Which lines in the entries below contain the string "submissions"? Show each of them in full.

EXTRACTED DATA
Start of Block

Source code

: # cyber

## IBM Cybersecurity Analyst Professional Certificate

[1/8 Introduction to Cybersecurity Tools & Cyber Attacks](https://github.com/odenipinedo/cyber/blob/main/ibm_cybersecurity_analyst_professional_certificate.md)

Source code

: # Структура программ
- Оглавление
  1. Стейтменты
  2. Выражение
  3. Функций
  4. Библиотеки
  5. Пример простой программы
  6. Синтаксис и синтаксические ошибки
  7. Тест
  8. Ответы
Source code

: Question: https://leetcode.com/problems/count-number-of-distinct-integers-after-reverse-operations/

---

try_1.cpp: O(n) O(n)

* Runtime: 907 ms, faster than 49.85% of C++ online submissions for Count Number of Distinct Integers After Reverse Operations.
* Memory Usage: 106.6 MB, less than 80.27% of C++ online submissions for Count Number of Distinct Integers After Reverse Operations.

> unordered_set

End of Block
Start of Block

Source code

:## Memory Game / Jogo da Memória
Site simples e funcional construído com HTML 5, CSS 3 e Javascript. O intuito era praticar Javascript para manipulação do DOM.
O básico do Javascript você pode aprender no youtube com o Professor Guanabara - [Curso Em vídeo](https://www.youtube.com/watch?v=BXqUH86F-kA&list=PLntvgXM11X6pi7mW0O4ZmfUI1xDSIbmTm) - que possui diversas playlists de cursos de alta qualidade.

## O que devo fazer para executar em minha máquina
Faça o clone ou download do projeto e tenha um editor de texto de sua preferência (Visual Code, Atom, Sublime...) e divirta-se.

End of Block

SOLUTION TO THIS EXERCISE
* Runtime: 907 ms, faster than 49.85% of C++ online submissions for Count Number of Distinct Integers After Reverse Operations.
* Memory Usage: 106.6 MB, less than 80.27% of C++ online submissions for Count Number of Distinct Integers After Reverse Operations.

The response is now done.